_About this exercise_
The records that follow are to be repeated exactly, with the pictures removed.

------

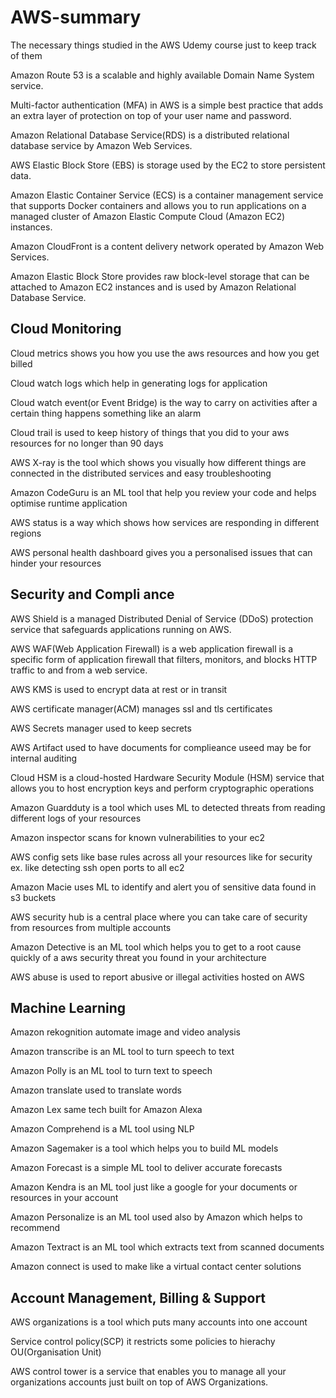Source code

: # AWS-summary
The necessary things studied in the AWS Udemy course just to keep track of them

Amazon Route 53 is a scalable and highly available Domain Name System service. 

Multi-factor authentication (MFA) in AWS is a simple best practice that adds an extra layer of protection on top of your user name and password.

Amazon Relational Database Service(RDS) is a distributed relational database service by Amazon Web Services.

AWS Elastic Block Store (EBS) is storage used by the EC2 to store persistent data. 

Amazon Elastic Container Service (ECS) is a container management service that supports Docker containers and allows you to run applications on a managed cluster of Amazon Elastic Compute Cloud (Amazon EC2) instances.

Amazon CloudFront is a content delivery network operated by Amazon Web Services.

Amazon Elastic Block Store provides raw block-level storage that can be attached to Amazon EC2 instances and is used by Amazon Relational Database Service.

## Cloud Monitoring

Cloud metrics shows you how you use the aws resources and how you get billed 

Cloud watch logs which help in generating logs for application

Cloud watch event(or Event Bridge) is the way to carry on activities after a certain thing happens something like an alarm 

Cloud trail is used to keep history of things that you did to your aws resources for no longer than 90 days 

AWS X-ray is the tool which shows you visually how different things are connected in the distributed services and easy troubleshooting

Amazon CodeGuru is an ML tool that help you review your code and helps optimise runtime application

AWS status is a way which shows how services are responding in different regions 

AWS personal health dashboard gives you a personalised issues that can hinder your resources

## Security and Compli ance

AWS Shield is a managed Distributed Denial of Service (DDoS) protection service that safeguards applications running on AWS.

AWS WAF(Web Application Firewall) is a web application firewall is a specific form of application firewall that filters, monitors, and blocks HTTP traffic to and from a web service.

AWS KMS is used to encrypt data at rest or in transit

AWS certificate manager(ACM) manages ssl and tls certificates

AWS Secrets manager used to keep secrets 

AWS Artifact used to have documents for complieance useed may be for internal auditing

Cloud HSM is a cloud-hosted Hardware Security Module (HSM) service that allows you to host encryption keys and perform cryptographic operations 

Amazon Guardduty is a tool which uses ML to detected threats from reading different logs of your resources 

Amazon inspector scans for known vulnerabilities to your ec2

AWS config sets like base rules across all your resources like for security ex. like detecting ssh open ports to all ec2 

Amazon Macie uses ML to identify and alert you of sensitive data found in s3 buckets

AWS security hub is a central place where you can take care of security from resources from  multiple accounts

Amazon Detective is an ML tool which helps you to get to a root cause quickly of a aws security threat you found in your architecture

AWS abuse is used to report abusive or illegal activities hosted on AWS

## Machine Learning

Amazon rekognition automate image and video analysis

Amazon transcribe is an ML tool to turn speech to text

Amazon Polly is an ML tool to turn text to speech

Amazon translate used to translate words

Amazon Lex same tech built for Amazon Alexa

Amazon Comprehend is a ML tool using NLP 

Amazon Sagemaker is a tool which helps you to build ML models

Amazon Forecast is a simple ML tool to deliver accurate forecasts

Amazon Kendra is an ML tool just like a google for your documents or resources in your account 

Amazon Personalize is an ML tool used also by Amazon which helps to recommend

Amazon Textract is an ML tool which extracts text from scanned documents

Amazon connect is used to make like a virtual contact center solutions

## Account Management, Billing & Support 

AWS organizations is a tool which puts many accounts into one account

Service control policy(SCP) it restricts some policies to hierachy OU(Organisation Unit)

AWS control tower is a service that enables you to manage all your organizations accounts just built on top of AWS Organizations.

------

_Response to the task_
Source code

: # AWS-summary
The necessary things studied in the AWS Udemy course just to keep track of them

Amazon Route 53 is a scalable and highly available Domain Name System service. 

Multi-factor authentication (MFA) in AWS is a simple best practice that adds an extra layer of protection on top of your user name and password.

Amazon Relational Database Service(RDS) is a distributed relational database service by Amazon Web Services.

AWS Elastic Block Store (EBS) is storage used by the EC2 to store persistent data. 

Amazon Elastic Container Service (ECS) is a container management service that supports Docker containers and allows you to run applications on a managed cluster of Amazon Elastic Compute Cloud (Amazon EC2) instances.

Amazon CloudFront is a content delivery network operated by Amazon Web Services.

Amazon Elastic Block Store provides raw block-level storage that can be attached to Amazon EC2 instances and is used by Amazon Relational Database Service.

## Cloud Monitoring

Cloud metrics shows you how you use the aws resources and how you get billed 

Cloud watch logs which help in generating logs for application

Cloud watch event(or Event Bridge) is the way to carry on activities after a certain thing happens something like an alarm 

Cloud trail is used to keep history of things that you did to your aws resources for no longer than 90 days 

AWS X-ray is the tool which shows you visually how different things are connected in the distributed services and easy troubleshooting

Amazon CodeGuru is an ML tool that help you review your code and helps optimise runtime application

AWS status is a way which shows how services are responding in different regions 

AWS personal health dashboard gives you a personalised issues that can hinder your resources

## Security and Compli ance

AWS Shield is a managed Distributed Denial of Service (DDoS) protection service that safeguards applications running on AWS.

AWS WAF(Web Application Firewall) is a web application firewall is a specific form of application firewall that filters, monitors, and blocks HTTP traffic to and from a web service.

AWS KMS is used to encrypt data at rest or in transit

AWS certificate manager(ACM) manages ssl and tls certificates

AWS Secrets manager used to keep secrets 

AWS Artifact used to have documents for complieance useed may be for internal auditing

Cloud HSM is a cloud-hosted Hardware Security Module (HSM) service that allows you to host encryption keys and perform cryptographic operations 

Amazon Guardduty is a tool which uses ML to detected threats from reading different logs of your resources 

Amazon inspector scans for known vulnerabilities to your ec2

AWS config sets like base rules across all your resources like for security ex. like detecting ssh open ports to all ec2 

Amazon Macie uses ML to identify and alert you of sensitive data found in s3 buckets

AWS security hub is a central place where you can take care of security from resources from  multiple accounts

Amazon Detective is an ML tool which helps you to get to a root cause quickly of a aws security threat you found in your architecture

AWS abuse is used to report abusive or illegal activities hosted on AWS

## Machine Learning

Amazon rekognition automate image and video analysis

Amazon transcribe is an ML tool to turn speech to text

Amazon Polly is an ML tool to turn text to speech

Amazon translate used to translate words

Amazon Lex same tech built for Amazon Alexa

Amazon Comprehend is a ML tool using NLP 

Amazon Sagemaker is a tool which helps you to build ML models

Amazon Forecast is a simple ML tool to deliver accurate forecasts

Amazon Kendra is an ML tool just like a google for your documents or resources in your account 

Amazon Personalize is an ML tool used also by Amazon which helps to recommend

Amazon Textract is an ML tool which extracts text from scanned documents

Amazon connect is used to make like a virtual contact center solutions

## Account Management, Billing & Support 

AWS organizations is a tool which puts many accounts into one account

Service control policy(SCP) it restricts some policies to hierachy OU(Organisation Unit)

AWS control tower is a service that enables you to manage all your organizations accounts just built on top of AWS Organizations.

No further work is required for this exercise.